[Start of section]

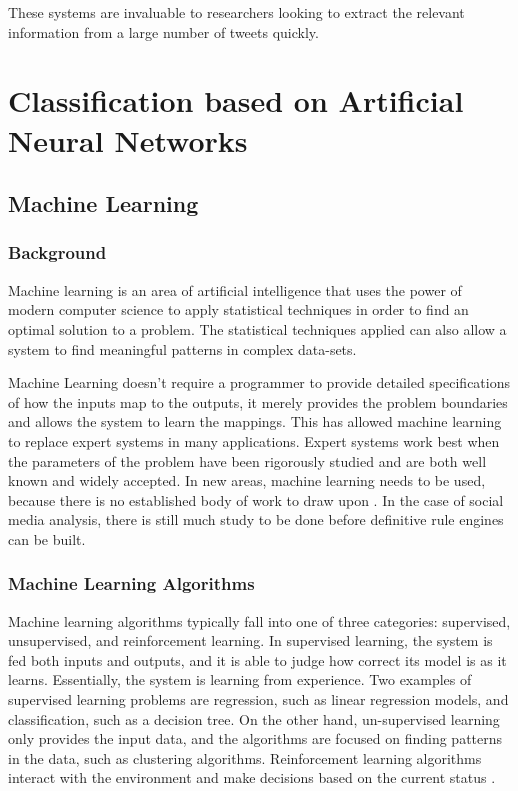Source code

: These systems are invaluable to researchers looking to extract the relevant information from a large number of tweets quickly.

\pagebreak
\section{Classification based on Artificial Neural Networks}

\subsection{Machine Learning}

\subsubsection{Background}

Machine learning is an area of artificial intelligence that uses the power of modern computer science to apply statistical techniques in order to find an optimal solution to a problem\cite{understand_ml}. The statistical techniques applied can also allow a system to find meaningful patterns in complex data-sets\cite{intro_ml}.

Machine Learning doesn't require a programmer to provide detailed specifications of how the inputs map to the outputs, it merely provides the problem boundaries and allows the system to learn the mappings. This has allowed machine learning to replace expert systems in many applications\cite{Caudill_nn_primer}. Expert systems work best when the parameters of the problem have been rigorously studied and are both well known and widely accepted. In new areas, machine learning needs to be used, because there is no established body of work to draw upon \cite{intro_ml}. In the case of social media analysis, there is still much study to be done before definitive rule engines can be built.

\subsubsection{Machine Learning Algorithms}

Machine learning algorithms typically fall into one of three categories: supervised, unsupervised, and reinforcement learning\cite{Sutton:1998:IRL:551283}. In supervised learning, the system is fed both inputs and outputs, and it is able to judge how correct its model is as it learns\cite{intro_ml}. Essentially, the system is learning from experience. Two examples of supervised learning problems are regression, such as linear regression models, and classification, such as a decision tree. On the other hand, un-supervised learning only provides the input data\cite{Goodfellow_deeplearning}, and the algorithms are focused on finding patterns in the data, such as clustering algorithms. Reinforcement learning algorithms interact with the environment and make decisions based on the current status \cite{Sutton:1998:IRL:551283}.

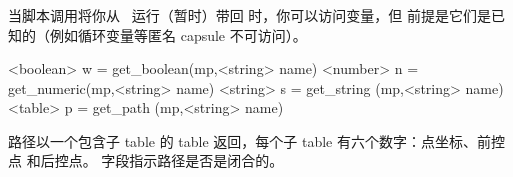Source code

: \subsubsection{}


当脚本调用将你从 \METAPOST\ 运行（暂时）带回 \LUA 时，你可以访问变量，但
前提是它们是已知的（例如循环变量等匿名 capsule 不可访问）。

\begin{typing}
<boolean> w = get_boolean(mp,<string> name)
<number>  n = get_numeric(mp,<string> name)
<string>  s = get_string (mp,<string> name)
<table>   p = get_path   (mp,<string> name)
\end{typing}

路径以一个包含子 table 的 table 返回，每个子 table 有六个数字：点坐标、前控点
和后控点。 字段指示路径是否是闭合的。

[End of section]

Description of the task: Please copy the data above exactly, omitting the pictures.

Exercise answer:
Source code

: These systems are invaluable to researchers looking to extract the relevant information from a large number of tweets quickly.

\pagebreak
\section{Classification based on Artificial Neural Networks}

\subsection{Machine Learning}

\subsubsection{Background}

Machine learning is an area of artificial intelligence that uses the power of modern computer science to apply statistical techniques in order to find an optimal solution to a problem\cite{understand_ml}. The statistical techniques applied can also allow a system to find meaningful patterns in complex data-sets\cite{intro_ml}.

Machine Learning doesn't require a programmer to provide detailed specifications of how the inputs map to the outputs, it merely provides the problem boundaries and allows the system to learn the mappings. This has allowed machine learning to replace expert systems in many applications\cite{Caudill_nn_primer}. Expert systems work best when the parameters of the problem have been rigorously studied and are both well known and widely accepted. In new areas, machine learning needs to be used, because there is no established body of work to draw upon \cite{intro_ml}. In the case of social media analysis, there is still much study to be done before definitive rule engines can be built.

\subsubsection{Machine Learning Algorithms}

Machine learning algorithms typically fall into one of three categories: supervised, unsupervised, and reinforcement learning\cite{Sutton:1998:IRL:551283}. In supervised learning, the system is fed both inputs and outputs, and it is able to judge how correct its model is as it learns\cite{intro_ml}. Essentially, the system is learning from experience. Two examples of supervised learning problems are regression, such as linear regression models, and classification, such as a decision tree. On the other hand, un-supervised learning only provides the input data\cite{Goodfellow_deeplearning}, and the algorithms are focused on finding patterns in the data, such as clustering algorithms. Reinforcement learning algorithms interact with the environment and make decisions based on the current status \cite{Sutton:1998:IRL:551283}.

Source code

: \subsubsection{}


当脚本调用将你从 \METAPOST\ 运行（暂时）带回 \LUA 时，你可以访问变量，但
前提是它们是已知的（例如循环变量等匿名 capsule 不可访问）。

\begin{typing}
<boolean> w = get_boolean(mp,<string> name)
<number>  n = get_numeric(mp,<string> name)
<string>  s = get_string (mp,<string> name)
<table>   p = get_path   (mp,<string> name)
\end{typing}

路径以一个包含子 table 的 table 返回，每个子 table 有六个数字：点坐标、前控点
和后控点。 字段指示路径是否是闭合的。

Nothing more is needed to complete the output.